--- Aim of the task ---
Among the lines of this listing, count those that include "from" and state the count by itself.

________________

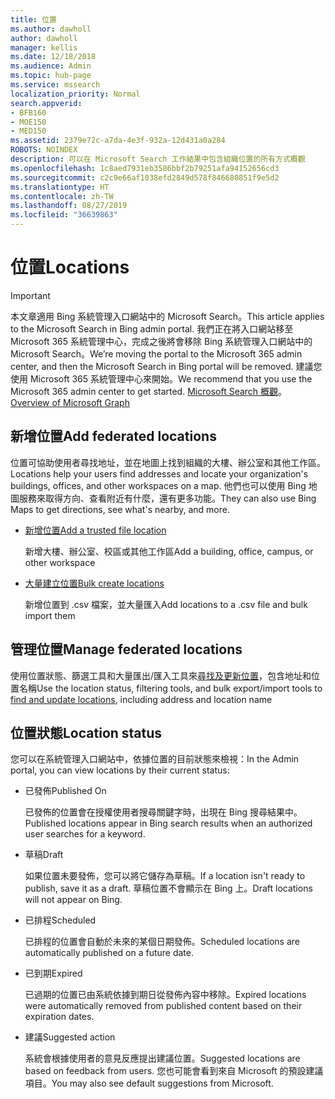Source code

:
 ```yaml
---
title: 位置
ms.author: dawholl
author: dawholl
manager: kellis
ms.date: 12/18/2018
ms.audience: Admin
ms.topic: hub-page
ms.service: mssearch
localization_priority: Normal
search.appverid:
- BFB160
- MOE150
- MED150
ms.assetid: 2379e72c-a7da-4e3f-932a-12d431a0a284
ROBOTS: NOINDEX
description: 可以在 Microsoft Search 工作結果中包含組織位置的所有方式概觀
ms.openlocfilehash: 1c8aed7931eb3586bbf2b79251afa94152656cd3
ms.sourcegitcommit: c2c9e66af1038efd2849d578f846680851f9e5d2
ms.translationtype: HT
ms.contentlocale: zh-TW
ms.lasthandoff: 08/27/2019
ms.locfileid: "36639863"
---
```

# <a name="locations"></a><span data-ttu-id="21b3e-103">位置</span><span class="sxs-lookup"><span data-stu-id="21b3e-103">Locations</span></span>

> [!IMPORTANT]
> <span data-ttu-id="21b3e-104">本文章適用 Bing 系統管理入口網站中的 Microsoft Search。</span><span class="sxs-lookup"><span data-stu-id="21b3e-104">This article applies to the Microsoft Search in Bing admin portal.</span></span> <span data-ttu-id="21b3e-105">我們正在將入口網站移至 Microsoft 365 系統管理中心，完成之後將會移除 Bing 系統管理入口網站中的 Microsoft Search。</span><span class="sxs-lookup"><span data-stu-id="21b3e-105">We’re moving the portal to the Microsoft 365 admin center, and then the Microsoft Search in Bing portal will be removed.</span></span> <span data-ttu-id="21b3e-106">建議您使用 Microsoft 365 系統管理中心來開始。</span><span class="sxs-lookup"><span data-stu-id="21b3e-106">We recommend that you use the Microsoft 365 admin center to get started.</span></span> <span data-ttu-id="21b3e-107">[Microsoft Search 概觀](overview-microsoft-search.md)。</span><span class="sxs-lookup"><span data-stu-id="21b3e-107">[Overview of Microsoft Graph](overview-microsoft-search.md)</span></span>
    
## <a name="add-locations"></a><span data-ttu-id="21b3e-108">新增位置</span><span class="sxs-lookup"><span data-stu-id="21b3e-108">Add federated locations</span></span>

<span data-ttu-id="21b3e-109">位置可協助使用者尋找地址，並在地圖上找到組織的大樓、辦公室和其他工作區。</span><span class="sxs-lookup"><span data-stu-id="21b3e-109">Locations help your users find addresses and locate your organization's buildings, offices, and other workspaces on a map.</span></span> <span data-ttu-id="21b3e-110">他們也可以使用 Bing 地圖服務來取得方向、查看附近有什麼，還有更多功能。</span><span class="sxs-lookup"><span data-stu-id="21b3e-110">They can also use Bing Maps to get directions, see what's nearby, and more.</span></span>
  
- [<span data-ttu-id="21b3e-111">新增位置</span><span class="sxs-lookup"><span data-stu-id="21b3e-111">Add a trusted file location</span></span>](add-a-location.md)
    
    <span data-ttu-id="21b3e-112">新增大樓、辦公室、校區或其他工作區</span><span class="sxs-lookup"><span data-stu-id="21b3e-112">Add a building, office, campus, or other workspace</span></span>
    
- [<span data-ttu-id="21b3e-113">大量建立位置</span><span class="sxs-lookup"><span data-stu-id="21b3e-113">Bulk create locations</span></span>](bulk-create-locations.md)
    
    <span data-ttu-id="21b3e-114">新增位置到 .csv 檔案，並大量匯入</span><span class="sxs-lookup"><span data-stu-id="21b3e-114">Add locations to a .csv file and bulk import them</span></span>
    
## <a name="manage-locations"></a><span data-ttu-id="21b3e-115">管理位置</span><span class="sxs-lookup"><span data-stu-id="21b3e-115">Manage federated locations</span></span>

<span data-ttu-id="21b3e-116">使用位置狀態、篩選工具和大量匯出/匯入工具來[尋找及更新位置](manage-locations.md)，包含地址和位置名稱</span><span class="sxs-lookup"><span data-stu-id="21b3e-116">Use the location status, filtering tools, and bulk export/import tools to [find and update locations](manage-locations.md), including address and location name</span></span>
  
## <a name="location-status"></a><span data-ttu-id="21b3e-117">位置狀態</span><span class="sxs-lookup"><span data-stu-id="21b3e-117">Location status</span></span>

<span data-ttu-id="21b3e-118">您可以在系統管理入口網站中，依據位置的目前狀態來檢視：</span><span class="sxs-lookup"><span data-stu-id="21b3e-118">In the Admin portal, you can view locations by their current status:</span></span>
  
- <span data-ttu-id="21b3e-119">已發佈</span><span class="sxs-lookup"><span data-stu-id="21b3e-119">Published On</span></span>
    
    <span data-ttu-id="21b3e-120">已發佈的位置會在授權使用者搜尋關鍵字時，出現在 Bing 搜尋結果中。</span><span class="sxs-lookup"><span data-stu-id="21b3e-120">Published locations appear in Bing search results when an authorized user searches for a keyword.</span></span>
    
- <span data-ttu-id="21b3e-121">草稿</span><span class="sxs-lookup"><span data-stu-id="21b3e-121">Draft</span></span>
    
    <span data-ttu-id="21b3e-122">如果位置未要發佈，您可以將它儲存為草稿。</span><span class="sxs-lookup"><span data-stu-id="21b3e-122">If a location isn't ready to publish, save it as a draft.</span></span> <span data-ttu-id="21b3e-123">草稿位置不會顯示在 Bing 上。</span><span class="sxs-lookup"><span data-stu-id="21b3e-123">Draft locations will not appear on Bing.</span></span>
    
- <span data-ttu-id="21b3e-124">已排程</span><span class="sxs-lookup"><span data-stu-id="21b3e-124">Scheduled</span></span>
    
    <span data-ttu-id="21b3e-125">已排程的位置會自動於未來的某個日期發佈。</span><span class="sxs-lookup"><span data-stu-id="21b3e-125">Scheduled locations are automatically published on a future date.</span></span>
    
- <span data-ttu-id="21b3e-126">已到期</span><span class="sxs-lookup"><span data-stu-id="21b3e-126">Expired</span></span>
    
    <span data-ttu-id="21b3e-127">已過期的位置已由系統依據到期日從發佈內容中移除。</span><span class="sxs-lookup"><span data-stu-id="21b3e-127">Expired locations were automatically removed from published content based on their expiration dates.</span></span>
    
- <span data-ttu-id="21b3e-128">建議</span><span class="sxs-lookup"><span data-stu-id="21b3e-128">Suggested action</span></span>
    
    <span data-ttu-id="21b3e-129">系統會根據使用者的意見反應提出建議位置。</span><span class="sxs-lookup"><span data-stu-id="21b3e-129">Suggested locations are based on feedback from users.</span></span> <span data-ttu-id="21b3e-130">您也可能會看到來自 Microsoft 的預設建議項目。</span><span class="sxs-lookup"><span data-stu-id="21b3e-130">You may also see default suggestions from Microsoft.</span></span>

________________

--- Written response ---
2